B. Pursuant to Section 27 of the Rights Agreement, the Company may amend or supplement any provision of the Rights Agreement, prior to a Distribution Date, which the Company may deem necessary or desirable, without approval of any holders of Rights Certificates, and the Rights Agent shall, if the Company so directs, execute such supplement or amendment.
C. The Company, Everest Topco LLC and Everest Holdings Topco have terminated that certain Membership Interest Purchase Agreement (the “Eddie Bauer Purchase Agreement”), dated February 13, 2014.
D. The Company, The Men’s Wearhouse, Inc., a Texas corporation (“Parent”) and Java Corp., a Delaware corporation and an indirect, wholly-owned Subsidiary of Parent (“Purchaser”) have proposed to enter into an Agreement and Plan of Merger, dated March 11, 2014 (as it may be amended, modified or supplemented, from time to time, the “Merger Agreement”), pursuant to which, following the consummation of the tender offer Parent has commenced (as it may be amended from time to time as permitted under the Merger Agreement, the “Offer”) to purchase all outstanding shares of common stock, par value $0.01 per share, of the Company, at a price per share of $65.00, Purchaser shall be merged with and into the Company (the “Merger”), with the Company continuing as the surviving entity following the Merger.
E. The Company, pursuant to a resolution duly adopted by its Board of Directors, has determined that it is desirable to amend the Rights Agreement as provided in this Amendment to facilitate the transactions contemplated by the Merger Agreement.
F. The Company hereby states that there is not as of the date hereof any Acquiring Person and no Distribution Date has occurred under the Rights Agreement.

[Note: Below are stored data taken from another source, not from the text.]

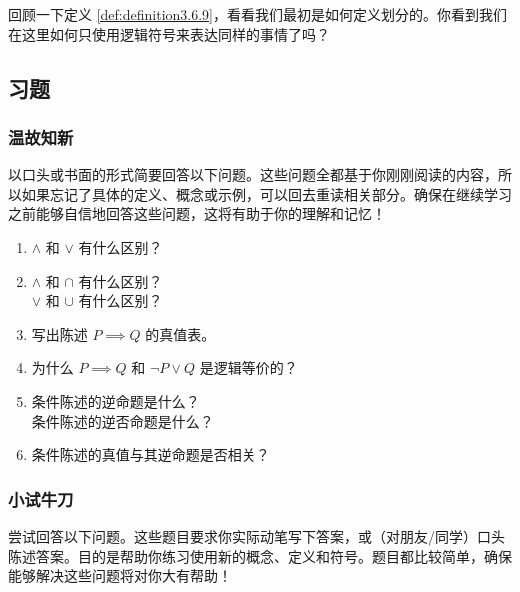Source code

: 回顾一下定义 \ref{def:definition3.6.9}，看看我们最初是如何定义划分的。你看到我们在这里如何只使用逻辑符号来表达同样的事情了吗？

\clearpage

\subsection{习题}

\subsubsection*{温故知新}

以口头或书面的形式简要回答以下问题。这些问题全都基于你刚刚阅读的内容，所以如果忘记了具体的定义、概念或示例，可以回去重读相关部分。确保在继续学习之前能够自信地回答这些问题，这将有助于你的理解和记忆！

\begin{enumerate}[label=(\arabic*)]
    \item $\land$ 和 $\lor$ 有什么区别？
    \item $\land$ 和 $\cap$ 有什么区别？\\
        $\lor$ 和 $\cup$ 有什么区别？
    \item 写出陈述 $P \implies Q$ 的真值表。
    \item 为什么 $P \implies Q$ 和 $\neg P \lor Q$ 是逻辑等价的？
    \item 条件陈述的逆命题是什么？\\
        条件陈述的逆否命题是什么？
    \item 条件陈述的真值与其逆命题是否相关？
\end{enumerate}

\subsubsection*{小试牛刀}

尝试回答以下问题。这些题目要求你实际动笔写下答案，或（对朋友/同学）口头陈述答案。目的是帮助你练习使用新的概念、定义和符号。题目都比较简单，确保能够解决这些问题将对你大有帮助！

G. The Company desires to amend the Rights Agreement in certain respects as set forth herein, including to: (i) except from the operation of the Rights Agreement the Merger Agreement, the Offer and Merger (as such terms are defined in the Merger Agreement), and any and all other transactions contemplated by the Merger Agreement and to provide that the Rights Agreement shall expire immediately prior to the effective time of the Merger and (ii) terminate that certain Amendment No. 2, dated February 13, 2014, to this Rights Agreement (“Amendment No. 2”); provided that certain clarifications included in Amendment No. 2 are also included in this Amendment.
H. The Company hereby states that all acts and things necessary to make this Amendment a valid agreement according to its terms have been done and performed, and the execution and delivery of this Amendment by the Company and the Rights Agent have been in all respects authorized by the Company and the Rights Agent.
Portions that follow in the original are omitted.